The Liverpool folk group The Spinners presented their version of the song, which they learned from an Israeli singer, with the mistaken claim that the words were in Aramaic and meant "Get up on your horse and gallop away".

== Recording history ==
The Spinners included their version titled "Aram Sa-sa" on their 1964 album Folk at the Phil. Rolf Harris recorded the song in 1971 for Columbia Records with The Mike Sammes Singers, including additional lyrics and a distinctive arrangement with backing vocals. The 1981 hit "Wordy Rappinghood" by Tom Tom Club uses the song as a basis. Wee Sing included the song in their 1989 music video Wee Sing in Sillyville. The Basque clown trio Takolo, Pirritx, and Pirrutx (since renamed Pirritx, Porrotx, and MariMotots) recorded a version called "Aran-txan-txan". In 2009, Levon Atayan created a pop dance version called "Aram Zam Zam" and the Russian band Diskoteka Avariya released their version called "The Trendy Dance Aram Zam Zam" (Модный танец Арам Зам Зам", Modnyi tanets Aram Zam Zam). Donikkl und die Weißwürschtl recorded a German version called "Aram Sam Sam". In 2011, Gracey released a Dutch version that reached #75 on the singles charts in the Netherlands and Lorenz Büffel recorded his French version "Aramsamsam" for his album Après Ski Hits 2011.

===Adaptations===
- The Jewish educational television series The Magic Door, which aired in the Chicago area from 1962 to 1982, had a theme song "A Room Zoom Zoom", based on the first two lines of "Ram Sam Sam".

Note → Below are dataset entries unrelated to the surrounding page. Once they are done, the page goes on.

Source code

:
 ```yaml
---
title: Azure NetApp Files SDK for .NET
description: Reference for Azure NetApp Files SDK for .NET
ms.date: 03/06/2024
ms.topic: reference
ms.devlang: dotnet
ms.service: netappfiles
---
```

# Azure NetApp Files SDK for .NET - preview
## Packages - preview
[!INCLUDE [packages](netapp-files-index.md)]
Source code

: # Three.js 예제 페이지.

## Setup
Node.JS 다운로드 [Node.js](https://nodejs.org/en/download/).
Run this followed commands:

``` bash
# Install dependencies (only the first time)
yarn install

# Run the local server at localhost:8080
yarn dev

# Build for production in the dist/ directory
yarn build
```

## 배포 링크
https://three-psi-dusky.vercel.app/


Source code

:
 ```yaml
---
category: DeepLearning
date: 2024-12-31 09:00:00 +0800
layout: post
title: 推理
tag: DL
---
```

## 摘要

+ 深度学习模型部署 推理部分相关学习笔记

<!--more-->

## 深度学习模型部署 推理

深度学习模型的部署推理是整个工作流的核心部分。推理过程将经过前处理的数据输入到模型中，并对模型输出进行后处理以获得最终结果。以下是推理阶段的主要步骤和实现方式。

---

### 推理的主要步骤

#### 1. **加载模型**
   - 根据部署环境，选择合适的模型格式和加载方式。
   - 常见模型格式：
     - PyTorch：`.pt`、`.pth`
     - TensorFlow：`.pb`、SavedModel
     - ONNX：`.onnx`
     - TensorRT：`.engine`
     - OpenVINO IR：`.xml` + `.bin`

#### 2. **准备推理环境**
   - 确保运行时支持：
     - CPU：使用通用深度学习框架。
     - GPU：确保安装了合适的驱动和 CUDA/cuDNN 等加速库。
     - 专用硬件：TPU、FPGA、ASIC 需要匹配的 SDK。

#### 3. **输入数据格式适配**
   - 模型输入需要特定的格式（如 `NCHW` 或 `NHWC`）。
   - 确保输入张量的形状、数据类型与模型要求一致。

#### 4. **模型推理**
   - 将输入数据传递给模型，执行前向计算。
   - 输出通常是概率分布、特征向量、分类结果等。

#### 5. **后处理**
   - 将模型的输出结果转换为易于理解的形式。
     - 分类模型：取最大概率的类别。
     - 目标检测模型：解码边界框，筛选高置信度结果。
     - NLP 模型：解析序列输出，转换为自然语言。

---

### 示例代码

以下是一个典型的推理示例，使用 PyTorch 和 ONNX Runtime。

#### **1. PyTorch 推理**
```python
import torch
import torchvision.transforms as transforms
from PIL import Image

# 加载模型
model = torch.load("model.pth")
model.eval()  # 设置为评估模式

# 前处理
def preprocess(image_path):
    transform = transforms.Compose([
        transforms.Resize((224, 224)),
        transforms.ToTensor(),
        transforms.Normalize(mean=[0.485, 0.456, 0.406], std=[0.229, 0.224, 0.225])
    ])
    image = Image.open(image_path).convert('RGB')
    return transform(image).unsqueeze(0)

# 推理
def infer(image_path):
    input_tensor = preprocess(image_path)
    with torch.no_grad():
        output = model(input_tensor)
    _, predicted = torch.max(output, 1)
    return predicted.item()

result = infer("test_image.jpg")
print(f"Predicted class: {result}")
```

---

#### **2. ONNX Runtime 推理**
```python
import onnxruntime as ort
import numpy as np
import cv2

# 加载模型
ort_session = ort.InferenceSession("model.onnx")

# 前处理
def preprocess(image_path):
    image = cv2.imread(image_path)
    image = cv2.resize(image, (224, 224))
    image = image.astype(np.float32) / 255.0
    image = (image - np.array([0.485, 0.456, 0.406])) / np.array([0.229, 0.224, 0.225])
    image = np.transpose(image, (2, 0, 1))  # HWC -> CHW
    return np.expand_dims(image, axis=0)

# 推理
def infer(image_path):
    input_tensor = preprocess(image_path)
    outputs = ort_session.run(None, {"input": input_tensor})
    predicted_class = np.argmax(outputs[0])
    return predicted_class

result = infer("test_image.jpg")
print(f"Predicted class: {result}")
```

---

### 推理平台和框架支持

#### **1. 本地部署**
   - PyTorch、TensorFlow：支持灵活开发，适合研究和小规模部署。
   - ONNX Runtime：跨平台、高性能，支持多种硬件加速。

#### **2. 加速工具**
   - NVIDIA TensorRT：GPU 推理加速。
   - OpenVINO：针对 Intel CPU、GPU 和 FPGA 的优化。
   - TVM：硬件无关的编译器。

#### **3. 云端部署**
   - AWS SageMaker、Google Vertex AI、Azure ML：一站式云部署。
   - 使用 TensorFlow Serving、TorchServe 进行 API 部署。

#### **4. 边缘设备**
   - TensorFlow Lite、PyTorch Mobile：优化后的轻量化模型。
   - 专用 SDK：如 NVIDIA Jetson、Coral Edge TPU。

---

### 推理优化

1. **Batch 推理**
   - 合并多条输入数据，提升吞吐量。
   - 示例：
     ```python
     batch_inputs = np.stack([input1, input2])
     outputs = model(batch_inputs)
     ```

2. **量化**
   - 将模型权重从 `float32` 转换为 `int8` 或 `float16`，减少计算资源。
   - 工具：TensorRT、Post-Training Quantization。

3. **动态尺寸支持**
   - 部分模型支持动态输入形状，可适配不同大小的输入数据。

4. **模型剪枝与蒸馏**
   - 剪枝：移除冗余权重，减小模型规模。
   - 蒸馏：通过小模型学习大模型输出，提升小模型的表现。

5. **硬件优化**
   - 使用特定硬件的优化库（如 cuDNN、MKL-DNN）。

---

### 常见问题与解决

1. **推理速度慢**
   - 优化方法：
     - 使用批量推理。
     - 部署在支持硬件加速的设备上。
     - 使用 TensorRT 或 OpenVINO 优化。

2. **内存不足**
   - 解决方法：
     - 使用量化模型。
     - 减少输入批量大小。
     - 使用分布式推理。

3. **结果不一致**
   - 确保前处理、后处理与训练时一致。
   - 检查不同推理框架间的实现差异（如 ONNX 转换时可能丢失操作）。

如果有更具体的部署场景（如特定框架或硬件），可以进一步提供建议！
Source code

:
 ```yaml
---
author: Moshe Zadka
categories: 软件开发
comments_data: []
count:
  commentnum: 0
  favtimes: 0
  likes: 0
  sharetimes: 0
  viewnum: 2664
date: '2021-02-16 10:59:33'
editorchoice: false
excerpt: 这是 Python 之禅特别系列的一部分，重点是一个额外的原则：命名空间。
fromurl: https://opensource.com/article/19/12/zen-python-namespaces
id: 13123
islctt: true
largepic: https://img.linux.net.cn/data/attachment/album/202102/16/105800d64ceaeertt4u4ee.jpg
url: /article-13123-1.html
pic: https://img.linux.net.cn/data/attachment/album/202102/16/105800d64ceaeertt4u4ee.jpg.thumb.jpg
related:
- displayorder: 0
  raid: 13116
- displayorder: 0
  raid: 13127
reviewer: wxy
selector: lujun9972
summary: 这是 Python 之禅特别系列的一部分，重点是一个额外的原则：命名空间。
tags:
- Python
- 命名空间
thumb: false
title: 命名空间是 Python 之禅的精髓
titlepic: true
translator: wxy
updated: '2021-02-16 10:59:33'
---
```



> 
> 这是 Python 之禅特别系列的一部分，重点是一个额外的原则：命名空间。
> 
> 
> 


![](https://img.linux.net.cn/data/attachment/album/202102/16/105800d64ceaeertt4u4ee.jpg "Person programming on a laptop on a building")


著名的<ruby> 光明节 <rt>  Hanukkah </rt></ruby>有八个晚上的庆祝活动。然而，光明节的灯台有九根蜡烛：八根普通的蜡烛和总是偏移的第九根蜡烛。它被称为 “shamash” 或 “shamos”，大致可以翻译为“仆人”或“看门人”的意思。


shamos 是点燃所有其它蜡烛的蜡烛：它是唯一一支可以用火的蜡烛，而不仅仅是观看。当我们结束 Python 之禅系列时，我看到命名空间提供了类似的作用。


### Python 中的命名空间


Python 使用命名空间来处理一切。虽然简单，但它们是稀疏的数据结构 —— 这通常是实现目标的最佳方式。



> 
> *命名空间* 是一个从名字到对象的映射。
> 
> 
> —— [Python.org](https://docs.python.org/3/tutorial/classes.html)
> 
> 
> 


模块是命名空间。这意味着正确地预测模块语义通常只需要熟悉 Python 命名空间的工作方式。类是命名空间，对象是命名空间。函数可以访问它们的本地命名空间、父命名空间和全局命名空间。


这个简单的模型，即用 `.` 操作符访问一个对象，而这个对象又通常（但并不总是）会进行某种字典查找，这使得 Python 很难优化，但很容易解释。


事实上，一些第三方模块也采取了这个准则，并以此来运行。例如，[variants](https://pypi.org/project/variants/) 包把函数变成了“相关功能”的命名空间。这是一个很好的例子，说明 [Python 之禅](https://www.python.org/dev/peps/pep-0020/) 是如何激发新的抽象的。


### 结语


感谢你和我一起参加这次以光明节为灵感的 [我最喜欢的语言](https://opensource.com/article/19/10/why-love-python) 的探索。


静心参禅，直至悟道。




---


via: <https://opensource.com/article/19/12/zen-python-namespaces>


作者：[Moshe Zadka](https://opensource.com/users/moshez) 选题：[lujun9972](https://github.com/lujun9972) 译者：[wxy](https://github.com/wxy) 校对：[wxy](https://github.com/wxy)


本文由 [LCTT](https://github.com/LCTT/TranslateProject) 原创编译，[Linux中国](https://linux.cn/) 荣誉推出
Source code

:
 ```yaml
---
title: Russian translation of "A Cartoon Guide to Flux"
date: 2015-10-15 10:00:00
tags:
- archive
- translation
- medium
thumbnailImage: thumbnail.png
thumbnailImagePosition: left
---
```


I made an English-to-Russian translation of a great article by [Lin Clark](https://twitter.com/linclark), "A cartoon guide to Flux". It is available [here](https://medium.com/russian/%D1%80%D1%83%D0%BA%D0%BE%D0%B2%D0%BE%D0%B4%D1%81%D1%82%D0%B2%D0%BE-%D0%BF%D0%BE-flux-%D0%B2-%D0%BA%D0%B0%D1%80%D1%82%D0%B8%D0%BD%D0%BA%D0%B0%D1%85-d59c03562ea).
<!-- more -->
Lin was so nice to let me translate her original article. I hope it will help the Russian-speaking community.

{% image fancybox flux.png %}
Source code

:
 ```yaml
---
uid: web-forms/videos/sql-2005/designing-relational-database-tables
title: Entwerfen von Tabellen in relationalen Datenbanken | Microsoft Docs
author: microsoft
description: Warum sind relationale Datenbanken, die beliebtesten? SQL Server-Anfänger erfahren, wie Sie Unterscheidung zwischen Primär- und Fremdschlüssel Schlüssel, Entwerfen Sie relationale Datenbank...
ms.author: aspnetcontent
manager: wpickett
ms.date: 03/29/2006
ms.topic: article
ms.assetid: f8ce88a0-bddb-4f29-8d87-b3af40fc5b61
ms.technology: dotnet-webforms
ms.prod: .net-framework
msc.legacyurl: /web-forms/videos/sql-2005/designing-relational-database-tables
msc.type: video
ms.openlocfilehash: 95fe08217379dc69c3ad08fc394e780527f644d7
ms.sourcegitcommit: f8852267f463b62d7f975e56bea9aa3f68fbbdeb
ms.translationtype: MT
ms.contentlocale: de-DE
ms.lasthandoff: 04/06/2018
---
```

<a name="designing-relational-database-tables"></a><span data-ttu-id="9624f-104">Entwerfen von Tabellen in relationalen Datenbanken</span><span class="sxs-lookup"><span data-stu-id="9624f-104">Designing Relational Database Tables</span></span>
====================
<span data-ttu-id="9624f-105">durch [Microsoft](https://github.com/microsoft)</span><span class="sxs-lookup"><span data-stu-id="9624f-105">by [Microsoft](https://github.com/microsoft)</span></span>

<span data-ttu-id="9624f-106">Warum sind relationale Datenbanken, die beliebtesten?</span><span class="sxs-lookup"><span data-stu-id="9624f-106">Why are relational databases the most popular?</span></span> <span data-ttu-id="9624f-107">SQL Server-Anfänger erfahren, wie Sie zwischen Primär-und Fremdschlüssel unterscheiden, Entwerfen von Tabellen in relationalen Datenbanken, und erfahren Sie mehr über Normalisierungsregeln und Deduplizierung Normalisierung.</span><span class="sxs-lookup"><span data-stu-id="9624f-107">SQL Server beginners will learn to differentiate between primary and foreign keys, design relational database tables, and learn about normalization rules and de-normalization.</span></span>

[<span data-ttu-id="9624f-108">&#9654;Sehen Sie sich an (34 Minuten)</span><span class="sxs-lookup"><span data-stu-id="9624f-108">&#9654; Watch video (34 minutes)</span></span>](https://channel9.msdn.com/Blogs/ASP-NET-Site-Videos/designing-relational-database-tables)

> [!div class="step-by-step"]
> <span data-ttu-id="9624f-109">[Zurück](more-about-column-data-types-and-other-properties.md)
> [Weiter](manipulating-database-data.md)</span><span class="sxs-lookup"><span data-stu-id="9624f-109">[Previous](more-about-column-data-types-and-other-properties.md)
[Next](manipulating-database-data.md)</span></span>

- "Ram Sam Sam" featured in the Tom Tom Club's "Wordy Rappinghood" on their 1981 self-titled debut album, subsequently covered by Chicks on Speed on their 2003 album 99 Cents and by Uffie and DJ Mehdi.
- The Boy Scouts of America adapted the song with the lyrics "A good Cub Scout / A good Cub Scout / A new Tiger Cub and a good Cub Scout..."
- Fast Food Rockers recorded a version in 2003 under the title "Fast Food Song" with lyrics mentioning fast food companies, notably Pizza Hut, Kentucky Fried Chicken and McDonald's. Prior to the recording, the fast-food-centric lyrics had circulated since at least 1990.
- DJ Ötzi's 2003 "Burger Dance" is a similar German version with the same fast food companies but sampling some sections of "The Battle Hymn of the Republic".
- DieAussenseiter's "Aram Sam Sam" includes additional lyrics in German and the English refrain "Jump, jump, motherfucker".